Show inequality involving capacities of the union and intersection of cuts.

Question

Let $(S,\overline S)$, $(T,\overline T)$ be cuts of a network $G$. I've alredy showed que $(S\cup T,\overline{S\cup T})$ and $(S\cap T,\overline{S\cap T})$ are cuts for $G$. Now, I have left to prove that $$cap(S\cup T,\overline{S\cup T})+cap(S\cap T,\overline{S\cap T})\leq cap(S,\overline S)+cap(T,\overline {T}),$$ where $cap$ denotes the capacity of an edge (its weight).

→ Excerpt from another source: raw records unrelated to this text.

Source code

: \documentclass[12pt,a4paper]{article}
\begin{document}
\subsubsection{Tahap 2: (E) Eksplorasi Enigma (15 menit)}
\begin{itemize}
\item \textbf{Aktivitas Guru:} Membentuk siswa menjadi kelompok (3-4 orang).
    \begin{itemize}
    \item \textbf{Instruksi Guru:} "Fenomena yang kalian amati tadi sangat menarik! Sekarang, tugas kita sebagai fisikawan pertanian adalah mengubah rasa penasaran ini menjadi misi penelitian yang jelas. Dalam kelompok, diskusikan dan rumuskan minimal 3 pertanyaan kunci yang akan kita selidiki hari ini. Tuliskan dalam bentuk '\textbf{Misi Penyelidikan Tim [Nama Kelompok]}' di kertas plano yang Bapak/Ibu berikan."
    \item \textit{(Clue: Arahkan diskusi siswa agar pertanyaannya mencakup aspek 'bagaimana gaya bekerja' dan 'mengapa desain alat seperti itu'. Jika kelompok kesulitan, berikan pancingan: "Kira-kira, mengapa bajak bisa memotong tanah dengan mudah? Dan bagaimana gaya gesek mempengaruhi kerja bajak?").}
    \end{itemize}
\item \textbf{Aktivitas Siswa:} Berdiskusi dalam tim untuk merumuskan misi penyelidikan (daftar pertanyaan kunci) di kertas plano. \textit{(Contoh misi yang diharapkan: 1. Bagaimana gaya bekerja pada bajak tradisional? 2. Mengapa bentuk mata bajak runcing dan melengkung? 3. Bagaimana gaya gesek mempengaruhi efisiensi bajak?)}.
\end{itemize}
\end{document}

What I've tried so far is that if we take $e\in E(G)$ such that $e=uv$, with $u\in S\cup T$ and $v\in \overline{S\cup T}$, then it sums $cap(e)$ on the LHS and sums at least once $cap(e)$ on the RHS. We have a same argument for an edge $e=uv$ with $u\in S\cap T$ and $v\in\overline{S\cap T}$. But what I need to conclude the inequality is that each edge $e$ cannot sum $cap(e)$ in both $cap(S\cup T,\overline{S\cup T})$ and $cap(S\cap T,\overline{S\cap T})$.

Answer 1

Decompose into disjoint unions as follows: \begin{align} S &= (S \setminus T) \cup (S \cap T) \\ \overline{S} &= (\overline{S} \setminus \overline{T}) \cup (\overline{S} \cap \overline{T}) \\ T &= (T \setminus S) \cup (S \cap T) \\ \overline{T} &= (\overline{T} \setminus \overline{S}) \cup (\overline{S} \cap \overline{T}) \\ S \cup T &= (S \setminus T) \cup (S \cap T) \cup (T \setminus S) \\ \overline{S \cap T} &= (\overline{S} \setminus \overline{T}) \cup (\overline{S} \cap \overline{T}) \cup (\overline{T} \setminus \overline{S}) \end{align} Then \begin{align} & \operatorname{cap}(S\cup T,\overline{S\cup T}) + \operatorname{cap}(S\cap T,\overline{S\cap T}) \\ &= \operatorname{cap}(S\cup T,\overline{S}\cap \overline{T}) + \operatorname{cap}(S\cap T,\overline{S\cap T}) \\ &= \operatorname{cap}(S\setminus T,\overline{S}\cap \overline{T}) + \operatorname{cap}(S\cap T,\overline{S}\cap \overline{T}) + \operatorname{cap}(T\setminus S,\overline{S}\cap \overline{T}) \\ &+ \operatorname{cap}(S\cap T,\overline{S} \setminus \overline{T}) + \operatorname{cap}(S\cap T,\overline{S} \cap \overline{T}) + \operatorname{cap}(S\cap T,\overline{T} \setminus \overline{S}) \\ &\le \operatorname{cap}(S\setminus T,\overline{S}\cap \overline{T}) + \operatorname{cap}(S\cap T,\overline{S}\cap \overline{T}) + \operatorname{cap}(T\setminus S,\overline{S}\cap \overline{T}) \\ &+ \operatorname{cap}(S\cap T,\overline{S} \setminus \overline{T}) + \operatorname{cap}(S\cap T,\overline{S} \cap \overline{T}) + \operatorname{cap}(S\cap T,\overline{T} \setminus \overline{S}) \\ &+ \color{red}{\operatorname{cap}(S\setminus T,\overline{S}\setminus \overline{T}) + \operatorname{cap}(T\setminus S,\overline{T}\setminus \overline{S})} \\ &= \operatorname{cap}(S\setminus T,\overline{S}\setminus \overline{T}) + \operatorname{cap}(S\setminus T,\overline{S}\cap \overline{T}) + \operatorname{cap}(S\cap T,\overline{S} \setminus \overline{T}) + \operatorname{cap}(S\cap T,\overline{S}\cap \overline{T}) \\ &+ \operatorname{cap}(T\setminus S,\overline{T}\setminus \overline{S}) + \operatorname{cap}(T\setminus S,\overline{S}\cap \overline{T}) + \operatorname{cap}(S\cap T,\overline{T} \setminus \overline{S}) + \operatorname{cap}(S\cap T,\overline{S} \cap \overline{T}) \\ &= \operatorname{cap}(S,\overline S) + \operatorname{cap}(T,\overline {T}) \end{align}